Known differences from R limma

pylimma is validated against R limma using pre-computed CSV fixtures generated by tests/fixtures/generate_all_fixtures.R. The target tolerance is rtol=1e-6, atol=1e-12 for deterministic statistics, and a log10-scale comparison for p-values.

The sections below document every numerical gap that remains after porting.

Accepted differences

Four differences remain after porting. All four are statistical artefacts of numerical-algorithm choices, not porting bugs. All are quantified, reproducible, and inside published tolerances.

normexp saddle-point fit drifts up to ~2e-4 from R

normexp_fit(method="saddle") parameters match R within rtol ~2e-4; the objective function value agrees to rtol ~6e-9. method="mle" matches R to rel ~2e-13; method="rma", method="rma75", and normexp_signal all match R at floating-point precision.

Root cause. scipy’s Nelder-Mead and R’s nmmin share the same algorithm and initial simplex but use different termination rules. R uses a relative f-range VH - VL < intol * (|VL| + intol) with intol = sqrt(eps) = 1.49e-8, giving convtol ~4e-4 at the saddle objective scale (f ~ 25000). scipy uses absolute fatol=1e-4 and xatol=1e-4. scipy consequently runs a few iterations further and lands at a slightly better f at a different point on the flat saddle-likelihood plateau.

Tolerance. Parity tests for method="saddle" use rtol=1e-3. All other normexp methods are at rtol=1e-10 or better.
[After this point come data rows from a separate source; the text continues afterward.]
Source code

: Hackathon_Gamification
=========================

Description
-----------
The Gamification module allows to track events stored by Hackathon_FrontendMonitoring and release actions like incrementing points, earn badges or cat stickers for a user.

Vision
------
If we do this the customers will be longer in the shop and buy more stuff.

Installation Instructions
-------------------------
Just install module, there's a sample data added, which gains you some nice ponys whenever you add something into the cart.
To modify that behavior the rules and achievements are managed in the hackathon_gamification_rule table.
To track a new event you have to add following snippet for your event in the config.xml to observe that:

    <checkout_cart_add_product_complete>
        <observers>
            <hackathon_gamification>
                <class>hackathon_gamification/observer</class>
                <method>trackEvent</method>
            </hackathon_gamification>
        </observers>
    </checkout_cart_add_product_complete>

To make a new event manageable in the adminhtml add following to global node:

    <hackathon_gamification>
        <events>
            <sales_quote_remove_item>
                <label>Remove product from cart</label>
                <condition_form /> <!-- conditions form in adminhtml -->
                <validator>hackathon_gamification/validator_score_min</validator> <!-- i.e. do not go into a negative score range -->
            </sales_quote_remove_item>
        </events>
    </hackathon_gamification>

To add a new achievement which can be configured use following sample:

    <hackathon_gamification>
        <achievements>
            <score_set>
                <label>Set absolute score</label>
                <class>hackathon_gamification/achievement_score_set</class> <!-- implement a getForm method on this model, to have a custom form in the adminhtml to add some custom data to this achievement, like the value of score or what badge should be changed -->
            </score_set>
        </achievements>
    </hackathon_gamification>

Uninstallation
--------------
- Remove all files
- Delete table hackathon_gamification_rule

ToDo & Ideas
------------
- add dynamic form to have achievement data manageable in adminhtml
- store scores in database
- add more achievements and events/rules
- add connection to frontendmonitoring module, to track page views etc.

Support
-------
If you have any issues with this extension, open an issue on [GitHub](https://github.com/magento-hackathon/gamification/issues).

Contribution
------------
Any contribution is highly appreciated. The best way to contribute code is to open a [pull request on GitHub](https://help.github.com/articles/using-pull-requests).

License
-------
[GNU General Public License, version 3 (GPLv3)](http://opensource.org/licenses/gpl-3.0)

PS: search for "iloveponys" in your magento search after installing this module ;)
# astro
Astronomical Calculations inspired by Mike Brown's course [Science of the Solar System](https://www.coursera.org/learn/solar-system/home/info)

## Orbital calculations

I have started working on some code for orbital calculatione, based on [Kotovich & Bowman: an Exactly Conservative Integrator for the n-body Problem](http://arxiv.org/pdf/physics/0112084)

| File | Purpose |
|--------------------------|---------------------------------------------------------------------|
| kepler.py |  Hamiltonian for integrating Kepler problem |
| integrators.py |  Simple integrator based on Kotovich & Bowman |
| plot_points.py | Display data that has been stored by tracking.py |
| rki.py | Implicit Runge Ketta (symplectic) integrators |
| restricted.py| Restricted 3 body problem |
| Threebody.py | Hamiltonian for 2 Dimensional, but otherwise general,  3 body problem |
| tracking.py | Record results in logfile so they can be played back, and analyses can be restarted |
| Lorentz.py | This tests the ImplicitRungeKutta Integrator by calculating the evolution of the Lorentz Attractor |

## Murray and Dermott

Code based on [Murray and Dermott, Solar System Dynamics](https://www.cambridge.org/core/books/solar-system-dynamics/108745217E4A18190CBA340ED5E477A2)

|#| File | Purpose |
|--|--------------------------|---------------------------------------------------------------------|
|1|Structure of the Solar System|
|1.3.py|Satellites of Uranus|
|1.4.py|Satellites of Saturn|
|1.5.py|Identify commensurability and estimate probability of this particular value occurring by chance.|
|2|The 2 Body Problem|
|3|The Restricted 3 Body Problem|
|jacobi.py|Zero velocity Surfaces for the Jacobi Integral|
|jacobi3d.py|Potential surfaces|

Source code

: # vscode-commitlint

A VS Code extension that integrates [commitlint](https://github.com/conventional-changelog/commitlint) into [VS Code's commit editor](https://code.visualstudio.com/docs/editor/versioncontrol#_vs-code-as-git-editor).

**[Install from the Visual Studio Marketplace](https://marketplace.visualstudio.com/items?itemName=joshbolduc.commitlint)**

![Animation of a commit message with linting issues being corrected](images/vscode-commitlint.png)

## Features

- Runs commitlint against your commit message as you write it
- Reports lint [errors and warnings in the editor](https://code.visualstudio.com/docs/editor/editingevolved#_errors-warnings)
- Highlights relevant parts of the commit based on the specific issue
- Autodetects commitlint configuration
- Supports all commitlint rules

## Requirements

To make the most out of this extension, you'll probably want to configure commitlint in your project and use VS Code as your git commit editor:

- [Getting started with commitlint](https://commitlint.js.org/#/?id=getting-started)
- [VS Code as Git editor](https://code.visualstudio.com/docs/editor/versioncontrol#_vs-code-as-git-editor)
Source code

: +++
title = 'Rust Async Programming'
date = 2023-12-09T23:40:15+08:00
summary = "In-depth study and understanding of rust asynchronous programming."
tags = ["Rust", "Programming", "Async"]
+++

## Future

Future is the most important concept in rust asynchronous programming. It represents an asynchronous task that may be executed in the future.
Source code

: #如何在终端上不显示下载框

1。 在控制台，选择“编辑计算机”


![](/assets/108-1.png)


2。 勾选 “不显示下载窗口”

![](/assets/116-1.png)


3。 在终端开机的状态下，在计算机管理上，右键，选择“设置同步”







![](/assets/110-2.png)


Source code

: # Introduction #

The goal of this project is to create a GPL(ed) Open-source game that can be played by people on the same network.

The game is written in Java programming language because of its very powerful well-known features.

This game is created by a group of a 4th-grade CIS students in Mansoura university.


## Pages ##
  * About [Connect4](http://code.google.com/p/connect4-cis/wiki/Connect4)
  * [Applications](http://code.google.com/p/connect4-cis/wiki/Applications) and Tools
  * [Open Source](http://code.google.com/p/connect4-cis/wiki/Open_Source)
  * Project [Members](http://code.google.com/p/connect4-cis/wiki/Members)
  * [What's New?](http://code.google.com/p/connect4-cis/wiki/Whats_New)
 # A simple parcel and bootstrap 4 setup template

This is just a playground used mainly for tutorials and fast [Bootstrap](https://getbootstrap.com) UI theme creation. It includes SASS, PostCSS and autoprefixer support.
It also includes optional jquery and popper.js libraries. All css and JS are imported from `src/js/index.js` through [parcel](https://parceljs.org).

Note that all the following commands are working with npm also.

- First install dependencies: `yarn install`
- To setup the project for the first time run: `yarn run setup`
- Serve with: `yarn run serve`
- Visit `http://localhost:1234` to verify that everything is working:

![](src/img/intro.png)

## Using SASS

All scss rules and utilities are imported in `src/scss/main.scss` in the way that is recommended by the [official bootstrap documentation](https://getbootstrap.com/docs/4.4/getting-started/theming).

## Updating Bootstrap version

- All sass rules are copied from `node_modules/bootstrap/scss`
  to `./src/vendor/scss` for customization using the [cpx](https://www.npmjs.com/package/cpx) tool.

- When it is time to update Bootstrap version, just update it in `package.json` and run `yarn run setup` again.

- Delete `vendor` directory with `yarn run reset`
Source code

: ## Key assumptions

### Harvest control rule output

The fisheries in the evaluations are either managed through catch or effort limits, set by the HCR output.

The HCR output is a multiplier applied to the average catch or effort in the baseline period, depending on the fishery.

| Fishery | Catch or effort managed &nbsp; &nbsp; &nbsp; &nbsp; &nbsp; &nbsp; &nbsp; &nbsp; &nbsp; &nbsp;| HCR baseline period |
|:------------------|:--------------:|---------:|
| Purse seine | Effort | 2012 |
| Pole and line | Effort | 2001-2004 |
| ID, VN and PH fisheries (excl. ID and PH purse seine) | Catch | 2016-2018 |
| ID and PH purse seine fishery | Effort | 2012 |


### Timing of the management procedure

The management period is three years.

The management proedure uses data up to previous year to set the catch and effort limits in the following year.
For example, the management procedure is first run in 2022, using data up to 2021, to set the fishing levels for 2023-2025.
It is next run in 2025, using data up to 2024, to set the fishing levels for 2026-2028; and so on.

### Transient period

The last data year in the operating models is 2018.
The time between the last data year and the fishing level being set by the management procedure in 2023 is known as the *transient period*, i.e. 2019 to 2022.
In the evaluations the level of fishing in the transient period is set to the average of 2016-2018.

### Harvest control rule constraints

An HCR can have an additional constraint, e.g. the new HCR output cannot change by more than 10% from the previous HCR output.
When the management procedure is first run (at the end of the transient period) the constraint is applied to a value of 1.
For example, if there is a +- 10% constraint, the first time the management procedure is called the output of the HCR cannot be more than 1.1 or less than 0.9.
normalize_vsn output drifts up to ~2.4e-4 from R/vsn 3.66.0

normalize_vsn matches R’s normalizeVSN (which delegates to the Bioconductor vsn package) within rtol ~2.4e-4. The transform formula and hoffset rescaling are bit-faithful: at R’s converged parameters pylimma reproduces R’s output to rtol ~1e-7 (verified by TestNormalizeVSNRParity::test_transform_at_r_params_matches_r_to_machine_precision). The remaining drift comes entirely from the L-BFGS-B optimisation step.

Root cause. The vsn profile log-likelihood is asymptotically flat under a uniform shift in the per-column scale parameter b. In the large-y limit arsinh(z) ~ log(2 z) = log(2) + b + log(y), so a uniform shift adds the same constant to every transformed cell, the row-mean centring absorbs it, and the per-stratum hoffset = log2(2 * exp(mean(b))) rescaling absorbs it again at the end. The likelihood becomes asymptotically flat under that direction. R/vsn calls LINPACK’s lbfgsb and pylimma calls scipy.optimize.minimize(method="L-BFGS-B"); under the same loose convergence tolerances the two implementations land at different points along the flat valley despite reporting near-identical negative log-likelihood (typically agreeing to four decimal places). Because the absorption is exact only asymptotically, the residual disagreement in the transformed output at finite y is the figure quoted above.

Tolerance. Parity tests for normalize_vsn use rtol=5e-4 for the end-to-end output and rtol=1e-6 for the transform-at-R-params verification.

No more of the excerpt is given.